About this exercise: The answer must consist of every line below that holds the word "провокатори".

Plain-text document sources

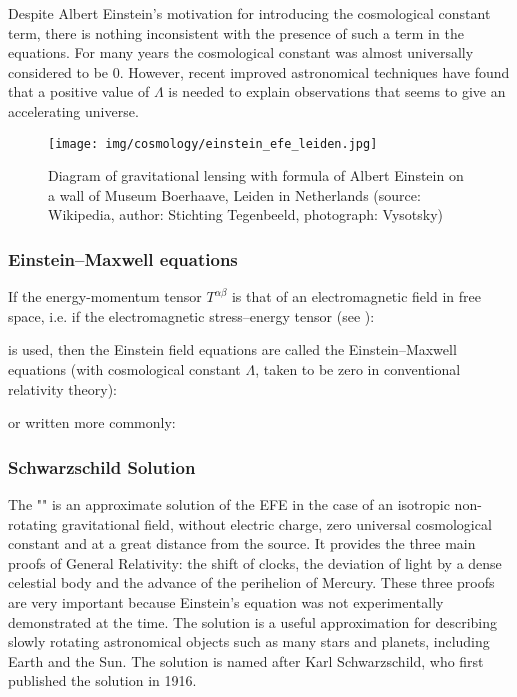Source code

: 		Despite Albert Einstein's motivation for introducing the cosmological constant term, there is nothing inconsistent with the presence of such a term in the equations. For many years the cosmological constant was almost universally considered to be $0$. However, recent improved astronomical techniques have found that a positive value of $\Lambda$  is needed to explain observations that seems to give an accelerating universe.	
	\begin{figure}[H]
		\centering
		\texttt{[image: img/cosmology/einstein\_efe\_leiden.jpg]}	
		\caption[]{Diagram of gravitational lensing  with formula of Albert Einstein on a wall of Museum Boerhaave, Leiden in Netherlands (source: Wikipedia, author: Stichting Tegenbeeld,  photograph: Vysotsky)}
	\end{figure}
	
	\pagebreak
	\subsubsection{Einstein–Maxwell equations}
	If the energy-momentum tensor $T^{\alpha\beta}$ is that of an electromagnetic field in free space, i.e. if the electromagnetic stress–energy tensor (see \pageref{electromagnetic stress energy tensor}):
	
	is used, then the Einstein field equations are called the Einstein–Maxwell equations (with cosmological constant $\Lambda$, taken to be zero in conventional relativity theory):
	
	or written more commonly:
	
	
	\pagebreak
	\subsubsection{Schwarzschild Solution}
	The "" is an approximate solution of the EFE  in the case of an isotropic non-rotating gravitational field, without electric charge, zero universal cosmological constant  and at a great distance from the source. It provides the three main proofs of General Relativity: the shift of clocks, the deviation of light by a dense celestial body and the advance of the perihelion of Mercury. These three proofs are very important because Einstein's equation was not experimentally demonstrated at the time.  The solution is a useful approximation for describing slowly rotating astronomical objects such as many stars and planets, including Earth and the Sun. The solution is named after Karl Schwarzschild, who first published the solution in 1916.

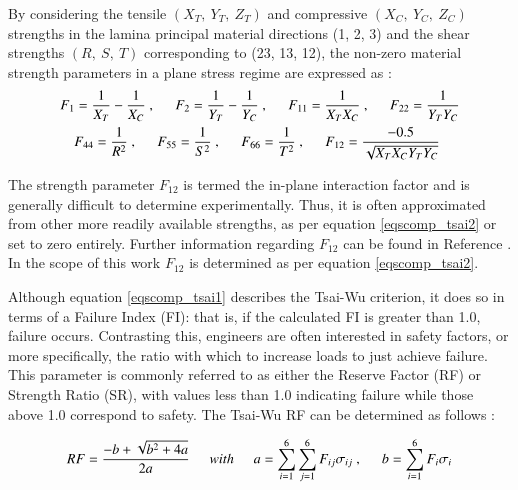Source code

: By considering the tensile $(X_T,\ Y_T,\ Z_T)$ and compressive $(X_C,\ Y_C,\ Z_C)$ strengths in the lamina principal material directions (1, 2, 3) and the shear strengths $(R,\ S,\ T)$ corresponding to (23, 13, 12), the non-zero material strength parameters in a plane stress regime are expressed as \cite{reddy2004mechanics}:
\begin{gather} 
	\begin{aligned}
		&F_1 = \frac{1}{X_T} - \frac{1}{X_C}\ ,
		\hspace{5mm}
		F_2 = \frac{1}{Y_T} - \frac{1}{Y_C}\ ,
		\hspace{5mm}
		F_{11} = \frac{1}{X_TX_C}\ ,
		\hspace{5mm}
		F_{22} = \frac{1}{Y_TY_C}
		\\
		&\ \ \ \ 
		F_{44} = \frac{1}{R^2}\ ,
		\hspace{5mm}
		F_{55} = \frac{1}{S^2}\ ,
		\hspace{5mm}
		F_{66} = \frac{1}{T^2}\ ,
		\hspace{5mm}
		F_{12} = \frac{-0.5}{\sqrt{X_TX_CY_TY_C}}
		\label{eqscomp_tsai2}
	\end{aligned}
\end{gather}

The strength parameter $F_{12}$ is termed the in-plane interaction factor and is generally difficult to determine experimentally. Thus, it is often approximated from other more readily available strengths, as per equation \ref{eqscomp_tsai2} or set to zero entirely. Further information regarding $F_{12}$ can be found in Reference \cite{tsai12}. In the scope of this work $F_{12}$ is determined as per equation \ref{eqscomp_tsai2}.

Although equation \ref{eqscomp_tsai1} describes the Tsai-Wu criterion, it does so in terms of a Failure Index (FI): that is, if the calculated FI is greater than 1.0, failure occurs. Contrasting this, engineers are often interested in safety factors, or more specifically, the ratio with which to increase loads to just achieve failure. This parameter is commonly referred to as either the Reserve Factor (RF) or Strength Ratio (SR), with values less than 1.0 indicating failure while those above 1.0 correspond to safety. The Tsai-Wu RF can be determined as follows \cite{kolios2012evaluation}:

\begin{equation} 
RF = \frac{-b + \sqrt{b^2 + 4a}}{2a}
\hspace{5mm}with\hspace{5mm}
a = \sum_{i=1}^{6} \sum_{j=1}^{6} F_{ij} \sigma_{ij}\ ,
\hspace{5mm}
b = \sum_{i=1}^{6} F_i \sigma_i 
\label{eqscomp_stress_recovery3}
\end{equation}


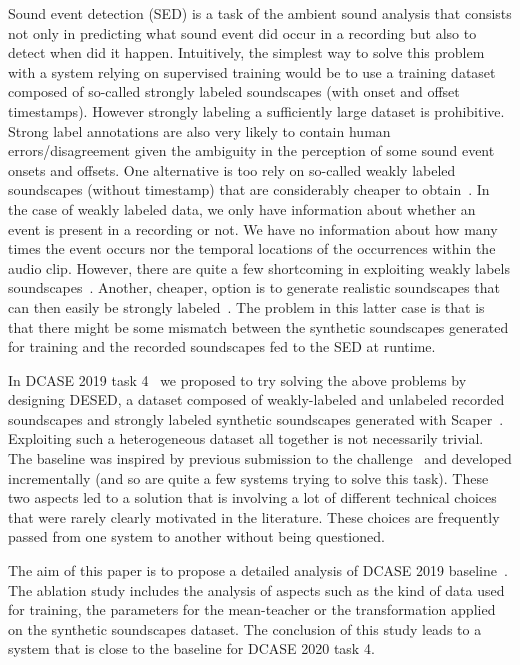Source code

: \documentclass{article}
\begin{document}
\begin{sloppy}
Sound event detection (SED) is a task of the ambient sound analysis that consists not only in predicting what sound event did occur in a recording but also to detect when did it happen. Intuitively, the simplest way to solve this problem with a system relying on supervised training would be to use a training dataset composed of so-called strongly labeled soundscapes (with onset and offset timestamps). However strongly labeling a sufficiently large dataset is prohibitive. Strong label annotations are also very likely to contain human errors/disagreement given the ambiguity in the perception of some sound event onsets and offsets. One alternative is too rely on so-called weakly labeled soundscapes (without timestamp) that are considerably cheaper to obtain~\cite{serizel2018_DCASE}. In the case of weakly labeled data, we only have information about whether an event is present in a recording or not. We have no information about how many times the event occurs nor the temporal locations of the occurrences within the audio clip. However, there are quite a few shortcoming in exploiting weakly labels soundscapes~\cite{shah_closer_2018,turpault:hal-02467401,McFee:AutoPool:TASLP:18}. Another, cheaper, option is to generate realistic soundscapes that can then easily be strongly labeled~\cite{salamon2017scaper}. The problem in this latter case is that is that there might be some mismatch between the synthetic soundscapes generated for training and the recorded soundscapes fed to the SED at runtime.

In DCASE 2019 task 4~\cite{turpault_2019} we proposed to try solving the above problems by designing DESED, a dataset composed of weakly-labeled and unlabeled recorded soundscapes and strongly labeled synthetic soundscapes generated with Scaper~\cite{salamon2017scaper}. Exploiting such a heterogeneous dataset all together is not necessarily trivial. The baseline was inspired by previous submission to the challenge~\cite{Lu2018,Delphin-Poulat2019} and developed incrementally (and so are quite a few systems trying to solve this task). These two aspects led to a solution that is involving a lot of different technical choices that were rarely clearly motivated in the literature. These choices are frequently passed from one system to another without being questioned.

The aim of this paper is to propose a detailed analysis of DCASE 2019 baseline~\cite{turpault_2019}. The ablation study includes the analysis of aspects such as the kind of data used for training, the parameters for the mean-teacher or the transformation applied on the synthetic soundscapes dataset. The conclusion of this study leads to a system that is close to the baseline for DCASE 2020 task 4.

\end{sloppy}
\end{document}

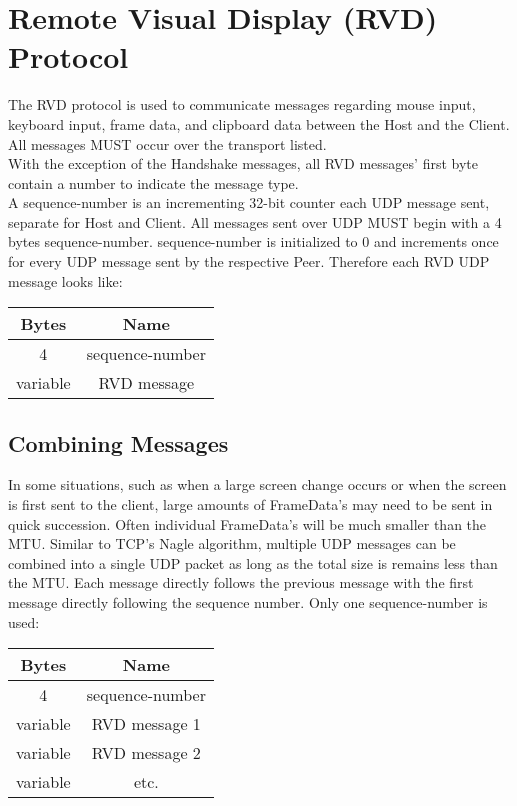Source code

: \section{Remote Visual Display (RVD) Protocol}

The RVD protocol is used to communicate messages regarding mouse input, keyboard input, frame data, and clipboard data between the
Host and the Client.\\

All messages MUST occur over the transport listed.\\

With the exception of the Handshake messages, all RVD messages' first byte contain a number to indicate
the message type. \\

A sequence-number is an incrementing 32-bit counter each UDP message sent, separate for Host and Client. All
messages sent over UDP MUST begin with a 4 bytes sequence-number. sequence-number is initialized
to 0 and increments once for every UDP message sent by the respective Peer. Therefore each RVD UDP message looks
like:

\begin{center}
    \begin{tabular}{|c|c|}
        \hline
        \textbf{Bytes} & \textbf{Name}   \\
        \hline
        4              & sequence-number \\
        \hline
        variable       & RVD message     \\
        \hline
    \end{tabular}
\end{center}

\subsection{Combining Messages}

In some situations, such as when a large screen change occurs or when the screen is first sent to the client,
large amounts of FrameData's may need to be sent in quick succession. Often individual FrameData's
will be much smaller than the MTU. Similar to TCP's Nagle algorithm, multiple UDP messages can be combined into a
single UDP packet as long as the total size is remains less than the MTU. Each message directly follows the
previous message with the first message directly following the sequence number. Only one sequence-number
is used:

\begin{center}
    \begin{tabular}{|c|c|}
        \hline
        \textbf{Bytes} & \textbf{Name}   \\
        \hline
        4              & sequence-number \\
        \hline
        variable       & RVD message 1   \\
        \hline
        variable       & RVD message 2   \\
        \hline
        \hline
        variable       & etc.            \\
        \hline
    \end{tabular}
\end{center}

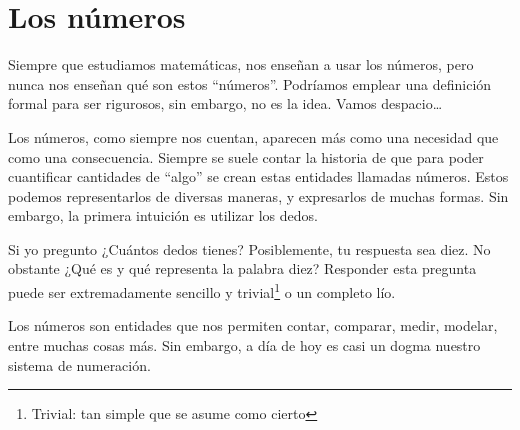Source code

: \chapter{Los números}
Siempre que estudiamos matemáticas, nos enseñan a usar los números, pero nunca nos enseñan qué son estos ``números''. Podríamos emplear una definición formal para ser rigurosos, sin embargo, no es la idea. Vamos despacio\dots

Los números, como siempre nos cuentan, aparecen más como una necesidad que como una consecuencia. Siempre se suele contar la historia de que para poder cuantificar cantidades de ``algo'' se crean estas entidades llamadas números. Estos podemos representarlos de diversas maneras, y expresarlos de muchas formas. Sin embargo, la primera intuición es utilizar los dedos. 

Si yo pregunto ¿Cuántos dedos tienes? Posiblemente, tu respuesta sea diez. No obstante ¿Qué es y qué representa la palabra diez? Responder esta pregunta puede ser extremadamente sencillo y trivial\footnote{Trivial: tan simple que se asume como cierto} o un completo lío. 

Los números son entidades que nos permiten contar, comparar, medir, modelar, entre muchas cosas más. Sin embargo, a día de hoy es casi un dogma nuestro sistema de numeración. 














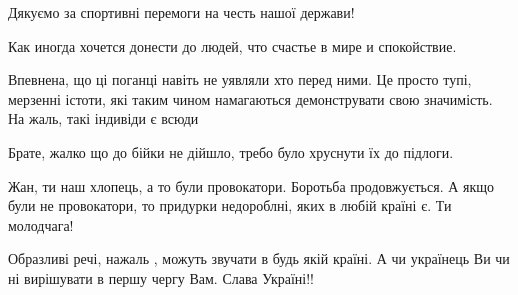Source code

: \begin{itemize}
Дякуємо за спортивні перемоги на честь нашої держави!


 

Как иногда хочется донести до людей, что счастье в мире и спокойствие.


 

Впевнена, що ці поганці навіть не уявляли хто перед ними. Це просто тупі,
мерзенні істоти, які таким чином намагаються демонструвати свою значимість. На
жаль, такі індивіди є всюди


 

Брате, жалко що до бійки не дійшло, требо було хруснути їх до підлоги.

 

Жан, ти наш хлопець, а то були провокатори. Боротьба продовжується. А якщо були
не провокатори, то придурки недороблні, яких в любій країні є. Ти молодчага!


 

Образливі речі, нажаль , можуть звучати в будь якій країні. А чи українець Ви
чи ні вирішувати в першу чергу Вам. Слава Україні!!


 


\end{itemize}
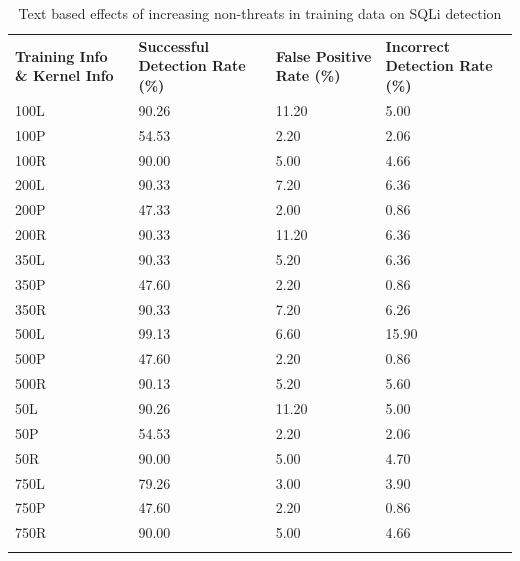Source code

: \begin{appendices}
\begin{longtable}{|p{1.5in}|p{1in}|p{1in}|p{1in}|}
	\hline
	\textbf{Training Info \& Kernel Info} & \textbf{Successful Detection Rate (\%)} & \textbf{False Positive Rate (\%)} & \textbf{Incorrect Detection Rate (\%)}  \\
	\hhline{|=|=|=|=|}
 	100L & 90.26 & 11.20 &  5.00 \\ \hline
 	100P & 54.53 &  2.20 &  2.06 \\ \hline
 	100R & 90.00 &  5.00 &  4.66 \\ \hline
 	200L & 90.33 &  7.20 &  6.36 \\ \hline
 	200P & 47.33 &  2.00 &  0.86 \\ \hline
 	200R & 90.33 & 11.20 &  6.36 \\ \hline
 	350L & 90.33 &  5.20 &  6.36 \\ \hline
 	350P & 47.60 &  2.20 &  0.86 \\ \hline
 	350R & 90.33 &  7.20 &  6.26 \\ \hline
 	500L & 99.13 &  6.60 & 15.90 \\ \hline
 	500P & 47.60 &  2.20 &  0.86 \\ \hline
 	500R & 90.13 &  5.20 &  5.60 \\ \hline
  	50L & 90.26 & 11.20 &  5.00 \\ \hline
  	50P & 54.53 &  2.20 &  2.06 \\ \hline
  	50R & 90.00 &  5.00 &  4.70 \\ \hline
 	750L & 79.26 &  3.00 &  3.90 \\ \hline
 	750P & 47.60 &  2.20 &  0.86 \\ \hline
 	750R & 90.00 &  5.00 &  4.66 \\ \hline
 	\caption{Text based effects of increasing non-threats in training data on SQLi detection}
\end{longtable}


\end{appendices}
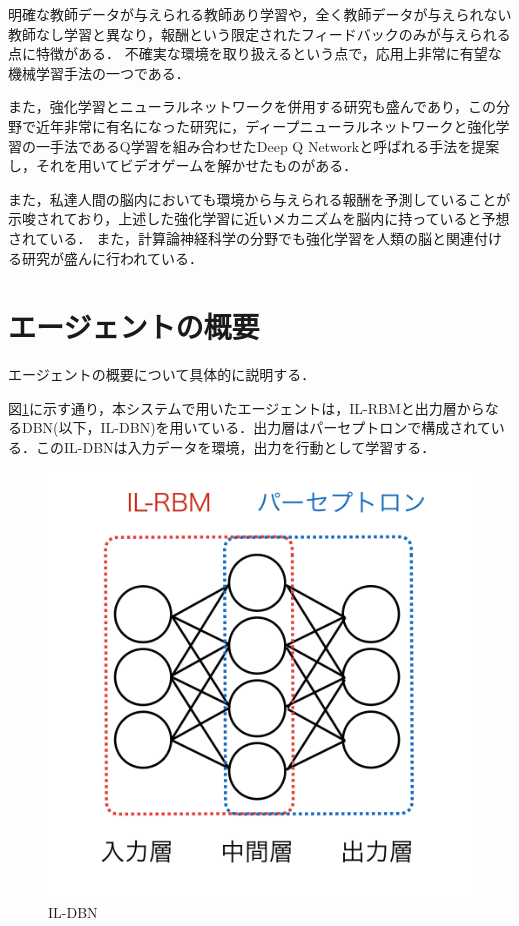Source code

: 明確な教師データが与えられる教師あり学習や，全く教師データが与えられない教師なし学習と異なり，報酬という限定されたフィードバックのみが与えられる点に特徴がある．
不確実な環境を取り扱えるという点で，応用上非常に有望な機械学習手法の一つである．

また，強化学習とニューラルネットワークを併用する研究も盛んであり，この分野で近年非常に有名になった研究に，ディープニューラルネットワークと強化学習の一手法であるQ学習\cite{watkins1992q}を組み合わせたDeep Q Networkと呼ばれる手法を提案し，それを用いてビデオゲームを解かせたものがある\cite{mnih2013playing}．

また，私達人間の脳内においても環境から与えられる報酬を予測していることが示唆されており\cite{schultz1997neural}，上述した強化学習に近いメカニズムを脳内に持っていると予想されている\cite{銅谷}．
また，計算論神経科学の分野でも強化学習を人類の脳と関連付ける研究が盛んに行われている\cite{lee2012neural,izhikevich2007solving,maia2011reinforcement}．



\section{エージェントの概要}
エージェントの概要について具体的に説明する．

図\ref{fig:ildbn}に示す通り，本システムで用いたエージェントは，IL-RBMと出力層からなるDBN(以下，IL-DBN)を用いている．出力層はパーセプトロンで構成されている．このIL-DBNは入力データを環境，出力を行動として学習する．

\begin{figure}[tb]
 \begin{center}
  \includegraphics[scale=0.6]{./koki/ildbn.png}
  \caption{IL-DBN}
  \label{fig:ildbn}
 \end{center}
\end{figure}


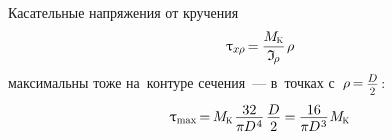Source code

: \documentclass[14pt]{extarticle}
\begin{document}
Касательные напряжения от кручения
\[
\uptau_{\scalebox{.8}{$x \hspace{-.1ex} \rho$}} \hspace{-0.25ex}=\hspace{-0.1ex}
\displaystyle\frac{M_{\hspace{-0.1ex}\mathrm{\scalebox{.6}{K}}}}{\mathfrak{I}_{\hspace{-0.2ex}\scalebox{.8}{$\rho$}}} \hspace{.25ex} \rho
\]
максимальны тоже на~контуре сечения~--- в~точках с~${\hspace{.1ex}\rho \hspace{-.2ex}=\hspace{-.15ex} \scalebox{.82}{$ \displaystyle\frac{\raisebox{-.2em}{$D$}}{2} $}\hspace{.2ex}}$:
\[
\uptau_{\scalebox{.75}{max}} \hspace{-.25ex}
= \hspace{-.2ex} M_{\hspace{-0.1ex}\mathrm{\scalebox{.6}{K}}}\hspace{.2ex}
\displaystyle\frac{\raisebox{-.2em}{$32$}}{\pi \hspace{-0.1ex} D^{\hspace{.1ex}4}} \hspace{.25ex} \displaystyle\frac{\raisebox{-.2em}{$D$}}{2}
\hspace{-.1ex}= \hspace{-.1ex}
\displaystyle\frac{\raisebox{-.2em}{$16$}}{\pi \hspace{-0.1ex} D^{\hspace{.1ex}3}} \hspace{.1ex}
M_{\hspace{-0.1ex}\mathrm{\scalebox{.6}{K}}}
\]
\end{document}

Task output:
Жан, ти наш хлопець, а то були провокатори. Боротьба продовжується. А якщо були
не провокатори, то придурки недороблні, яких в любій країні є. Ти молодчага!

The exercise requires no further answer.